(Stored records)

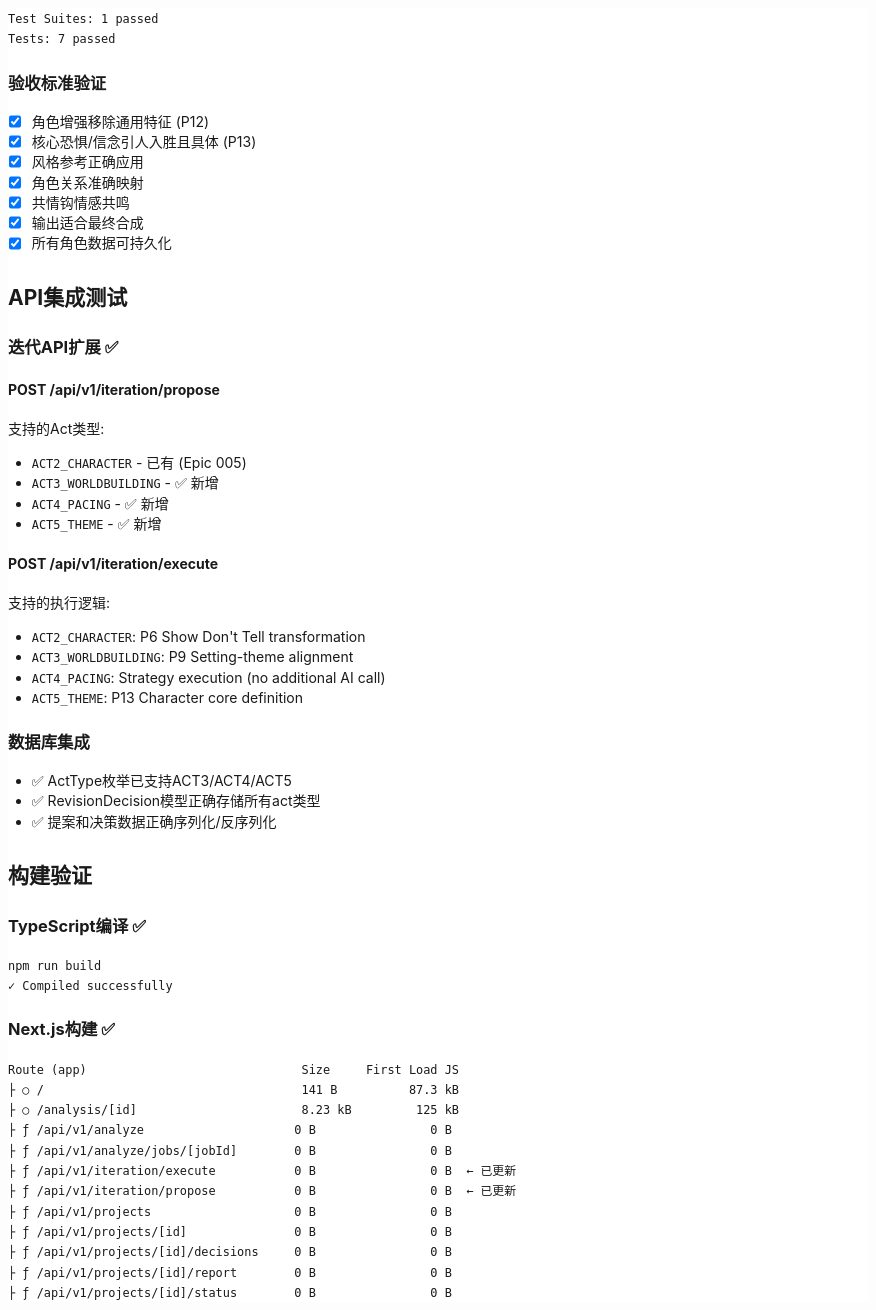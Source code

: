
 ```
Test Suites: 1 passed
Tests: 7 passed
```

### 验收标准验证
- [x] 角色增强移除通用特征 (P12)
- [x] 核心恐惧/信念引人入胜且具体 (P13)
- [x] 风格参考正确应用
- [x] 角色关系准确映射
- [x] 共情钩情感共鸣
- [x] 输出适合最终合成
- [x] 所有角色数据可持久化

## API集成测试

### 迭代API扩展 ✅

#### POST /api/v1/iteration/propose
支持的Act类型:
- `ACT2_CHARACTER` - 已有 (Epic 005)
- `ACT3_WORLDBUILDING` - ✅ 新增
- `ACT4_PACING` - ✅ 新增
- `ACT5_THEME` - ✅ 新增

#### POST /api/v1/iteration/execute
支持的执行逻辑:
- `ACT2_CHARACTER`: P6 Show Don't Tell transformation
- `ACT3_WORLDBUILDING`: P9 Setting-theme alignment
- `ACT4_PACING`: Strategy execution (no additional AI call)
- `ACT5_THEME`: P13 Character core definition

### 数据库集成
- ✅ ActType枚举已支持ACT3/ACT4/ACT5
- ✅ RevisionDecision模型正确存储所有act类型
- ✅ 提案和决策数据正确序列化/反序列化

## 构建验证

### TypeScript编译 ✅
```bash
npm run build
✓ Compiled successfully
```

### Next.js构建 ✅
```
Route (app)                              Size     First Load JS
├ ○ /                                    141 B          87.3 kB
├ ○ /analysis/[id]                       8.23 kB         125 kB
├ ƒ /api/v1/analyze                     0 B                0 B
├ ƒ /api/v1/analyze/jobs/[jobId]        0 B                0 B
├ ƒ /api/v1/iteration/execute           0 B                0 B  ← 已更新
├ ƒ /api/v1/iteration/propose           0 B                0 B  ← 已更新
├ ƒ /api/v1/projects                    0 B                0 B
├ ƒ /api/v1/projects/[id]               0 B                0 B
├ ƒ /api/v1/projects/[id]/decisions     0 B                0 B
├ ƒ /api/v1/projects/[id]/report        0 B                0 B
├ ƒ /api/v1/projects/[id]/status        0 B                0 B
```
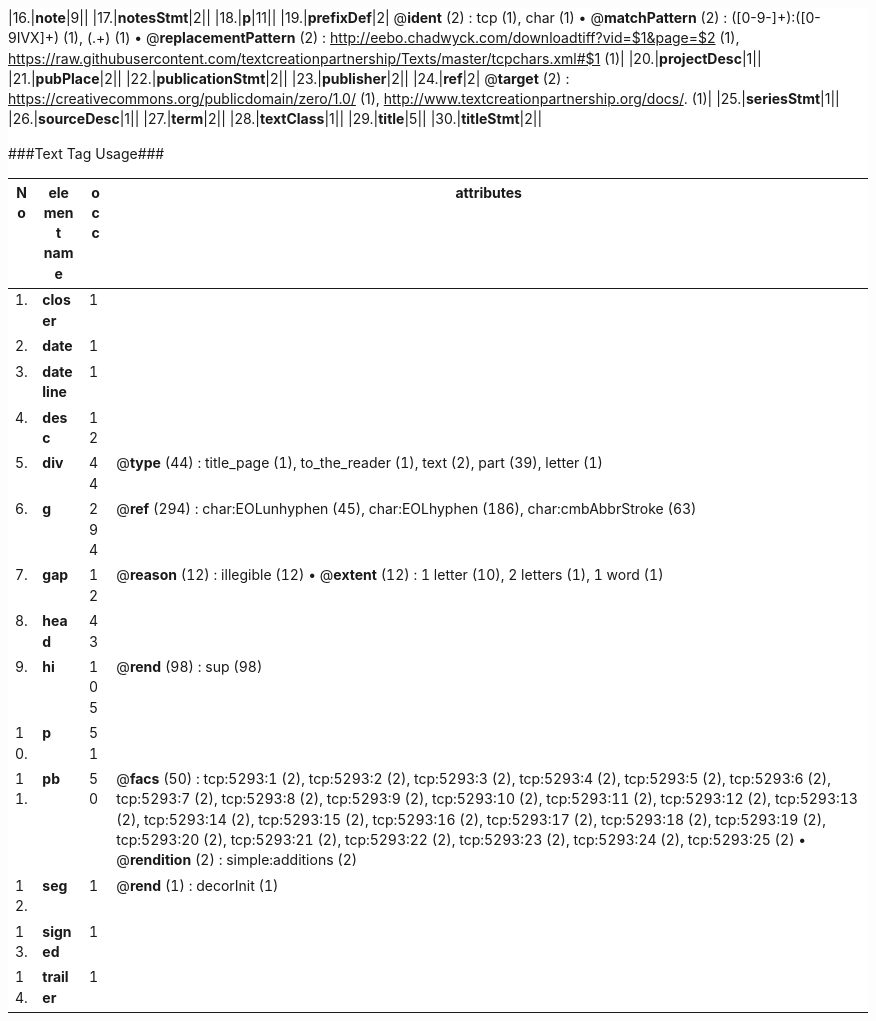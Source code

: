 |16.|__note__|9||
|17.|__notesStmt__|2||
|18.|__p__|11||
|19.|__prefixDef__|2| @__ident__ (2) : tcp (1), char (1)  •  @__matchPattern__ (2) : ([0-9\-]+):([0-9IVX]+) (1), (.+) (1)  •  @__replacementPattern__ (2) : http://eebo.chadwyck.com/downloadtiff?vid=$1&page=$2 (1), https://raw.githubusercontent.com/textcreationpartnership/Texts/master/tcpchars.xml#$1 (1)|
|20.|__projectDesc__|1||
|21.|__pubPlace__|2||
|22.|__publicationStmt__|2||
|23.|__publisher__|2||
|24.|__ref__|2| @__target__ (2) : https://creativecommons.org/publicdomain/zero/1.0/ (1), http://www.textcreationpartnership.org/docs/. (1)|
|25.|__seriesStmt__|1||
|26.|__sourceDesc__|1||
|27.|__term__|2||
|28.|__textClass__|1||
|29.|__title__|5||
|30.|__titleStmt__|2||


###Text Tag Usage###

|No|element name|occ|attributes|
|---|---|---|---|
|1.|__closer__|1||
|2.|__date__|1||
|3.|__dateline__|1||
|4.|__desc__|12||
|5.|__div__|44| @__type__ (44) : title_page (1), to_the_reader (1), text (2), part (39), letter (1)|
|6.|__g__|294| @__ref__ (294) : char:EOLunhyphen (45), char:EOLhyphen (186), char:cmbAbbrStroke (63)|
|7.|__gap__|12| @__reason__ (12) : illegible (12)  •  @__extent__ (12) : 1 letter (10), 2 letters (1), 1 word (1)|
|8.|__head__|43||
|9.|__hi__|105| @__rend__ (98) : sup (98)|
|10.|__p__|51||
|11.|__pb__|50| @__facs__ (50) : tcp:5293:1 (2), tcp:5293:2 (2), tcp:5293:3 (2), tcp:5293:4 (2), tcp:5293:5 (2), tcp:5293:6 (2), tcp:5293:7 (2), tcp:5293:8 (2), tcp:5293:9 (2), tcp:5293:10 (2), tcp:5293:11 (2), tcp:5293:12 (2), tcp:5293:13 (2), tcp:5293:14 (2), tcp:5293:15 (2), tcp:5293:16 (2), tcp:5293:17 (2), tcp:5293:18 (2), tcp:5293:19 (2), tcp:5293:20 (2), tcp:5293:21 (2), tcp:5293:22 (2), tcp:5293:23 (2), tcp:5293:24 (2), tcp:5293:25 (2)  •  @__rendition__ (2) : simple:additions (2)|
|12.|__seg__|1| @__rend__ (1) : decorInit (1)|
|13.|__signed__|1||
|14.|__trailer__|1||
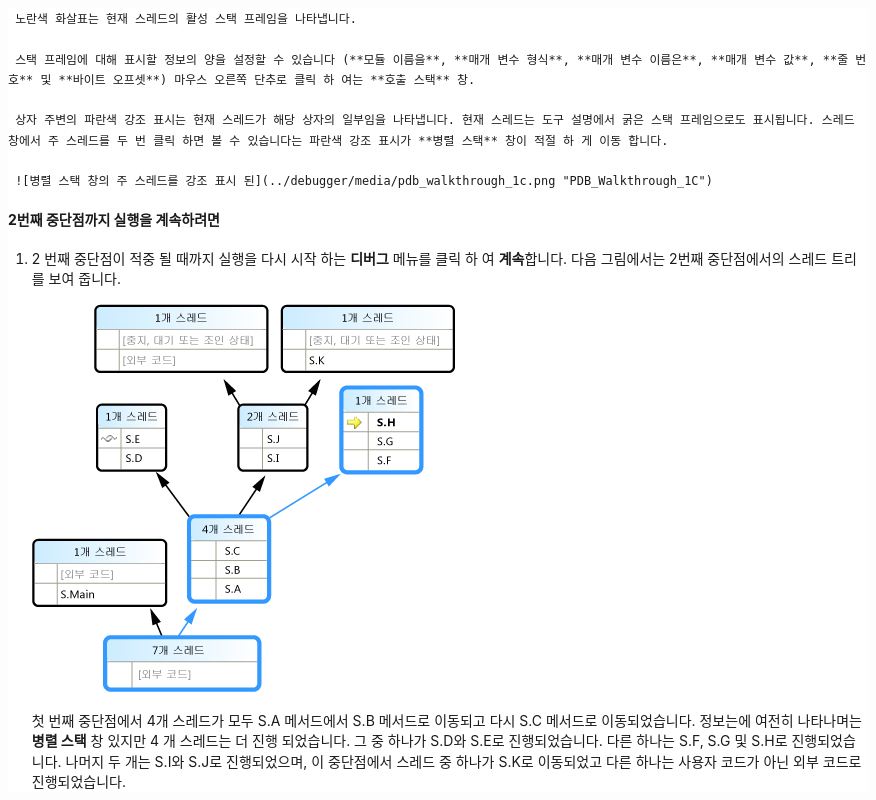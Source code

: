      노란색 화살표는 현재 스레드의 활성 스택 프레임을 나타냅니다.
  
     스택 프레임에 대해 표시할 정보의 양을 설정할 수 있습니다 (**모듈 이름을**, **매개 변수 형식**, **매개 변수 이름은**, **매개 변수 값**, **줄 번호** 및 **바이트 오프셋**) 마우스 오른쪽 단추로 클릭 하 여는 **호출 스택** 창.  
  
     상자 주변의 파란색 강조 표시는 현재 스레드가 해당 상자의 일부임을 나타냅니다. 현재 스레드는 도구 설명에서 굵은 스택 프레임으로도 표시됩니다. 스레드 창에서 주 스레드를 두 번 클릭 하면 볼 수 있습니다는 파란색 강조 표시가 **병렬 스택** 창이 적절 하 게 이동 합니다.  
  
     ![병렬 스택 창의 주 스레드를 강조 표시 된](../debugger/media/pdb_walkthrough_1c.png "PDB_Walkthrough_1C")  
  
#### <a name="to-resume-execution-until-the-second-breakpoint"></a>2번째 중단점까지 실행을 계속하려면  
  
1.  2 번째 중단점이 적중 될 때까지 실행을 다시 시작 하는 **디버그** 메뉴를 클릭 하 여 **계속**합니다. 다음 그림에서는 2번째 중단점에서의 스레드 트리를 보여 줍니다.  
  
     ![여러 분기가 표시 된 병렬 스택 창](../debugger/media/pdb_walkthrough_2.png "PDB_Walkthrough_2")  
  
     첫 번째 중단점에서 4개 스레드가 모두 S.A 메서드에서 S.B 메서드로 이동되고 다시 S.C 메서드로 이동되었습니다. 정보는에 여전히 나타나며는 **병렬 스택** 창 있지만 4 개 스레드는 더 진행 되었습니다. 그 중 하나가 S.D와 S.E로 진행되었습니다. 다른 하나는 S.F, S.G 및 S.H로 진행되었습니다. 나머지 두 개는 S.I와 S.J로 진행되었으며, 이 중단점에서 스레드 중 하나가 S.K로 이동되었고 다른 하나는 사용자 코드가 아닌 외부 코드로 진행되었습니다.  
  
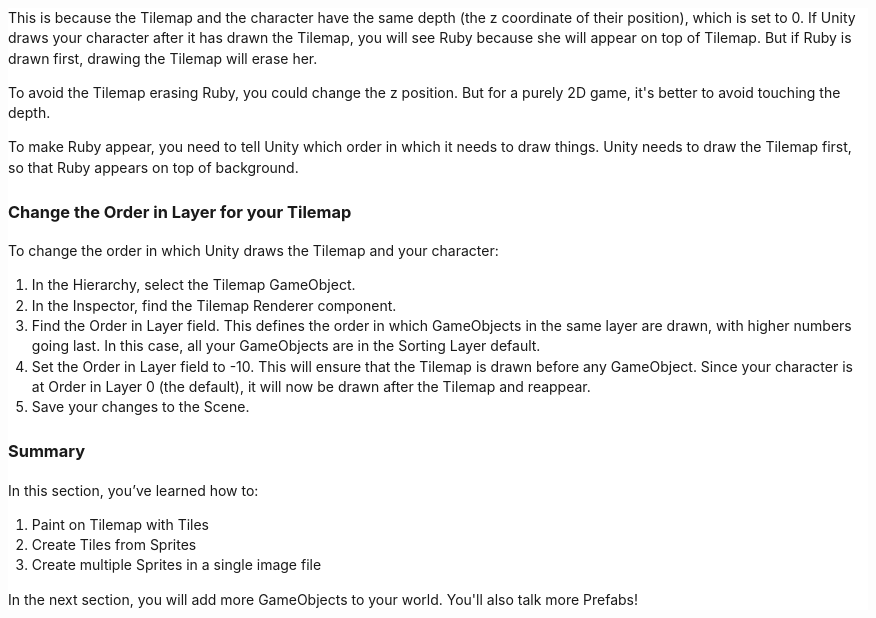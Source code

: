 This is because the Tilemap and the character have the same depth (the z coordinate of their position), which is set to 0. If Unity draws your character after it has drawn the Tilemap, you will see Ruby because she will appear on top of Tilemap. But if Ruby is drawn first, drawing the Tilemap will erase her. 

To avoid the Tilemap erasing Ruby, you could change the z position. But for a purely 2D game, it's better to avoid touching the depth. 

To make Ruby appear, you need to tell Unity which order in which it needs to draw things. Unity needs to draw the Tilemap first, so that Ruby appears on top of background. 

### Change the Order in Layer for your Tilemap

To change the order in which Unity draws the Tilemap and your character:

1. In the Hierarchy, select the Tilemap GameObject.
2. In the Inspector, find the Tilemap Renderer component.
3. Find the Order in Layer field. This defines the order in which GameObjects in the same layer are drawn, with higher numbers going last. In this case, all your GameObjects are in the Sorting Layer default. 
4. Set the Order in Layer field to -10. This will ensure that the Tilemap is drawn before any GameObject. Since your character is at Order in Layer 0 (the default), it will now be drawn after the Tilemap and reappear.
5. Save your changes to the Scene. 

### Summary
In this section, you’ve learned how to:
1. Paint on Tilemap with Tiles
2. Create Tiles from Sprites
3. Create multiple Sprites in a single image file

In the next section, you will add more GameObjects to your world. You'll also talk more Prefabs!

WHAT IS NEEDED
Copy every line of the records above that holds the word "스레드를".

TASK ANSWER
     상자 주변의 파란색 강조 표시는 현재 스레드가 해당 상자의 일부임을 나타냅니다. 현재 스레드는 도구 설명에서 굵은 스택 프레임으로도 표시됩니다. 스레드 창에서 주 스레드를 두 번 클릭 하면 볼 수 있습니다는 파란색 강조 표시가 **병렬 스택** 창이 적절 하 게 이동 합니다.  
     ![병렬 스택 창의 주 스레드를 강조 표시 된](../debugger/media/pdb_walkthrough_1c.png "PDB_Walkthrough_1C")  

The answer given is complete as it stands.